■ **What to produce**
Please copy every record below exactly, but leave the pictures out.

Dataset entries:
##########

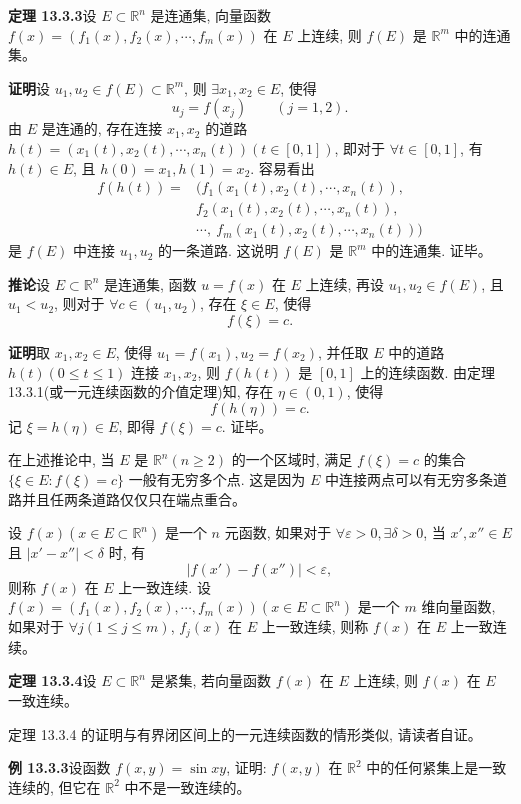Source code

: \documentclass[UTF8, 12pt, fontset=fandol, oneside]{ctexart}
\begin{document}
\noindent\textbf{定理 13.3.3}\quad 设 $E\subset\mathbb R^n$ 是连通集, 向量函数 $f(x)=(f_1(x),f_2(x),\cdots,f_m(x))$ 在 $E$ 上连续, 则 $f(E)$ 是 $\mathbb R^m$ 中的连通集。

\noindent\textbf{证明}\quad 设 $u_1,u_2\in f(E)\subset\mathbb R^m$, 则 $\exists x_1,x_2\in E$, 使得
\[
  u_j=f(x_j)\qquad (j=1,2).
\]
由 $E$ 是连通的, 存在连接 $x_1,x_2$ 的道路 $h(t)=(x_1(t),x_2(t),\cdots,x_n(t))(t\in[0,1])$, 即对于 $\forall t\in[0,1]$, 有 $h(t)\in E$, 且 $h(0)=x_1,h(1)=x_2$. 容易看出
\[
\begin{aligned}
  f(h(t))={}&(f_1(x_1(t),x_2(t),\cdots,x_n(t)),\\
  &f_2(x_1(t),x_2(t),\cdots,x_n(t)),\\
  &\cdots,\ f_m(x_1(t),x_2(t),\cdots,x_n(t)))
\end{aligned}
\]
是 $f(E)$ 中连接 $u_1,u_2$ 的一条道路. 这说明 $f(E)$ 是 $\mathbb R^m$ 中的连通集. 证毕。

\noindent\textbf{推论}\quad 设 $E\subset\mathbb R^n$ 是连通集, 函数 $u=f(x)$ 在 $E$ 上连续, 再设 $u_1,u_2\in f(E)$, 且 $u_1<u_2$, 则对于 $\forall c\in(u_1,u_2)$, 存在 $\xi\in E$, 使得
\[
  f(\xi)=c.
\]

\noindent\textbf{证明}\quad 取 $x_1,x_2\in E$, 使得 $u_1=f(x_1),u_2=f(x_2)$, 并任取 $E$ 中的道路 $h(t)(0\leqslant t\leqslant1)$ 连接 $x_1,x_2$, 则 $f(h(t))$ 是 $[0,1]$ 上的连续函数. 由定理 13.3.1(或一元连续函数的介值定理)知, 存在 $\eta\in(0,1)$, 使得
\[
  f(h(\eta))=c.
\]
记 $\xi=h(\eta)\in E$, 即得 $f(\xi)=c$. 证毕。

在上述推论中, 当 $E$ 是 $\mathbb R^n(n\geqslant2)$ 的一个区域时, 满足 $f(\xi)=c$ 的集合 $\{\xi\in E:f(\xi)=c\}$ 一般有无穷多个点. 这是因为 $E$ 中连接两点可以有无穷多条道路并且任两条道路仅仅只在端点重合。

设 $f(x)(x\in E\subset\mathbb R^n)$ 是一个 $n$ 元函数, 如果对于 $\forall\varepsilon>0,\exists\delta>0$, 当 $x',x''\in E$ 且 $|x'-x''|<\delta$ 时, 有
\[
  |f(x')-f(x'')|<\varepsilon,
\]
则称 $f(x)$ 在 $E$ 上一致连续. 设 $f(x)=(f_1(x),f_2(x),\cdots,f_m(x))(x\in E\subset\mathbb R^n)$ 是一个 $m$ 维向量函数, 如果对于 $\forall j(1\leqslant j\leqslant m)$, $f_j(x)$ 在 $E$ 上一致连续, 则称 $f(x)$ 在 $E$ 上一致连续。

\noindent\textbf{定理 13.3.4}\quad 设 $E\subset\mathbb R^n$ 是紧集, 若向量函数 $f(x)$ 在 $E$ 上连续, 则 $f(x)$ 在 $E$ 一致连续。

定理 13.3.4 的证明与有界闭区间上的一元连续函数的情形类似, 请读者自证。

\noindent\textbf{例 13.3.3}\quad 设函数 $f(x,y)=\sin xy$, 证明: $f(x,y)$ 在 $\mathbb R^2$ 中的任何紧集上是一致连续的, 但它在 $\mathbb R^2$ 中不是一致连续的。
\end{document}
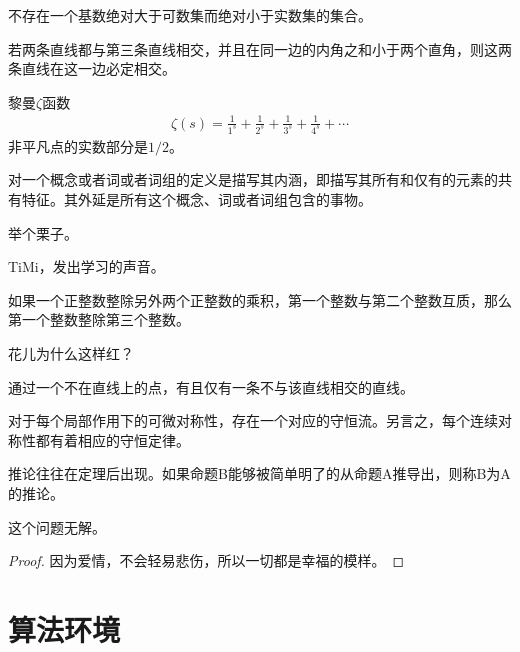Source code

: \begin{assumption}[连续统假设]
    不存在一个基数绝对大于可数集而绝对小于实数集的集合。
\end{assumption}
\begin{axiom}[平行公理]
    若两条直线都与第三条直线相交，并且在同一边的内角之和小于两个直角，则这两条直线在这一边必定相交。
\end{axiom}
\begin{conjecture}[黎曼猜想]
    黎曼$\zeta$函数
    \begin{align}
        \zeta(s) = \frac{1}{1^s} + \frac{1}{2^s} + \frac{1}{3^s} + \frac{1}{4^s} + \cdots
    \end{align}
    非平凡点的实数部分是$1/2$。
\end{conjecture}
\begin{definition}[定义的定义]
    对一个概念或者词或者词组的定义是描写其内涵，即描写其所有和仅有的元素的共有特征。其外延是所有这个概念、词或者词组包含的事物。
\end{definition}
\begin{example}
    举个栗子。
\end{example}
\begin{exercise}
    TiMi，发出学习的声音。
\end{exercise}
\begin{lemma}[欧几里得引理]
    如果一个正整数整除另外两个正整数的乘积，第一个整数与第二个整数互质，那么第一个整数整除第三个整数。
\end{lemma}
\begin{problem}
    花儿为什么这样红？
\end{problem}
\begin{proposition}
    通过一个不在直线上的点，有且仅有一条不与该直线相交的直线。
\end{proposition}
\begin{theorem}[诺特定理]
    对于每个局部作用下的可微对称性，存在一个对应的守恒流。另言之，每个连续对称性都有着相应的守恒定律。
\end{theorem}
\begin{corollary}
    推论往往在定理后出现。如果命题B能够被简单明了的从命题A推导出，则称B为A的推论。
\end{corollary}
\begin{solution}
    这个问题无解。
\end{solution}
\begin{proof}
    因为爱情，不会轻易悲伤，所以一切都是幸福的模样。
\end{proof}

\section{算法环境}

##########

■ **Response area**
Source code

: \documentclass[UTF8, 12pt, fontset=fandol, oneside]{ctexart}
\begin{document}
\noindent\textbf{定理 13.3.3}\quad 设 $E\subset\mathbb R^n$ 是连通集, 向量函数 $f(x)=(f_1(x),f_2(x),\cdots,f_m(x))$ 在 $E$ 上连续, 则 $f(E)$ 是 $\mathbb R^m$ 中的连通集。

\noindent\textbf{证明}\quad 设 $u_1,u_2\in f(E)\subset\mathbb R^m$, 则 $\exists x_1,x_2\in E$, 使得
\[
  u_j=f(x_j)\qquad (j=1,2).
\]
由 $E$ 是连通的, 存在连接 $x_1,x_2$ 的道路 $h(t)=(x_1(t),x_2(t),\cdots,x_n(t))(t\in[0,1])$, 即对于 $\forall t\in[0,1]$, 有 $h(t)\in E$, 且 $h(0)=x_1,h(1)=x_2$. 容易看出
\[
\begin{aligned}
  f(h(t))={}&(f_1(x_1(t),x_2(t),\cdots,x_n(t)),\\
  &f_2(x_1(t),x_2(t),\cdots,x_n(t)),\\
  &\cdots,\ f_m(x_1(t),x_2(t),\cdots,x_n(t)))
\end{aligned}
\]
是 $f(E)$ 中连接 $u_1,u_2$ 的一条道路. 这说明 $f(E)$ 是 $\mathbb R^m$ 中的连通集. 证毕。

\noindent\textbf{推论}\quad 设 $E\subset\mathbb R^n$ 是连通集, 函数 $u=f(x)$ 在 $E$ 上连续, 再设 $u_1,u_2\in f(E)$, 且 $u_1<u_2$, 则对于 $\forall c\in(u_1,u_2)$, 存在 $\xi\in E$, 使得
\[
  f(\xi)=c.
\]

\noindent\textbf{证明}\quad 取 $x_1,x_2\in E$, 使得 $u_1=f(x_1),u_2=f(x_2)$, 并任取 $E$ 中的道路 $h(t)(0\leqslant t\leqslant1)$ 连接 $x_1,x_2$, 则 $f(h(t))$ 是 $[0,1]$ 上的连续函数. 由定理 13.3.1(或一元连续函数的介值定理)知, 存在 $\eta\in(0,1)$, 使得
\[
  f(h(\eta))=c.
\]
记 $\xi=h(\eta)\in E$, 即得 $f(\xi)=c$. 证毕。

在上述推论中, 当 $E$ 是 $\mathbb R^n(n\geqslant2)$ 的一个区域时, 满足 $f(\xi)=c$ 的集合 $\{\xi\in E:f(\xi)=c\}$ 一般有无穷多个点. 这是因为 $E$ 中连接两点可以有无穷多条道路并且任两条道路仅仅只在端点重合。

设 $f(x)(x\in E\subset\mathbb R^n)$ 是一个 $n$ 元函数, 如果对于 $\forall\varepsilon>0,\exists\delta>0$, 当 $x',x''\in E$ 且 $|x'-x''|<\delta$ 时, 有
\[
  |f(x')-f(x'')|<\varepsilon,
\]
则称 $f(x)$ 在 $E$ 上一致连续. 设 $f(x)=(f_1(x),f_2(x),\cdots,f_m(x))(x\in E\subset\mathbb R^n)$ 是一个 $m$ 维向量函数, 如果对于 $\forall j(1\leqslant j\leqslant m)$, $f_j(x)$ 在 $E$ 上一致连续, 则称 $f(x)$ 在 $E$ 上一致连续。

\noindent\textbf{定理 13.3.4}\quad 设 $E\subset\mathbb R^n$ 是紧集, 若向量函数 $f(x)$ 在 $E$ 上连续, 则 $f(x)$ 在 $E$ 一致连续。

定理 13.3.4 的证明与有界闭区间上的一元连续函数的情形类似, 请读者自证。

\noindent\textbf{例 13.3.3}\quad 设函数 $f(x,y)=\sin xy$, 证明: $f(x,y)$ 在 $\mathbb R^2$ 中的任何紧集上是一致连续的, 但它在 $\mathbb R^2$ 中不是一致连续的。
\end{document}
Source code

: \begin{assumption}[连续统假设]
    不存在一个基数绝对大于可数集而绝对小于实数集的集合。
\end{assumption}
\begin{axiom}[平行公理]
    若两条直线都与第三条直线相交，并且在同一边的内角之和小于两个直角，则这两条直线在这一边必定相交。
\end{axiom}
\begin{conjecture}[黎曼猜想]
    黎曼$\zeta$函数
    \begin{align}
        \zeta(s) = \frac{1}{1^s} + \frac{1}{2^s} + \frac{1}{3^s} + \frac{1}{4^s} + \cdots
    \end{align}
    非平凡点的实数部分是$1/2$。
\end{conjecture}
\begin{definition}[定义的定义]
    对一个概念或者词或者词组的定义是描写其内涵，即描写其所有和仅有的元素的共有特征。其外延是所有这个概念、词或者词组包含的事物。
\end{definition}
\begin{example}
    举个栗子。
\end{example}
\begin{exercise}
    TiMi，发出学习的声音。
\end{exercise}
\begin{lemma}[欧几里得引理]
    如果一个正整数整除另外两个正整数的乘积，第一个整数与第二个整数互质，那么第一个整数整除第三个整数。
\end{lemma}
\begin{problem}
    花儿为什么这样红？
\end{problem}
\begin{proposition}
    通过一个不在直线上的点，有且仅有一条不与该直线相交的直线。
\end{proposition}
\begin{theorem}[诺特定理]
    对于每个局部作用下的可微对称性，存在一个对应的守恒流。另言之，每个连续对称性都有着相应的守恒定律。
\end{theorem}
\begin{corollary}
    推论往往在定理后出现。如果命题B能够被简单明了的从命题A推导出，则称B为A的推论。
\end{corollary}
\begin{solution}
    这个问题无解。
\end{solution}
\begin{proof}
    因为爱情，不会轻易悲伤，所以一切都是幸福的模样。
\end{proof}

\section{算法环境}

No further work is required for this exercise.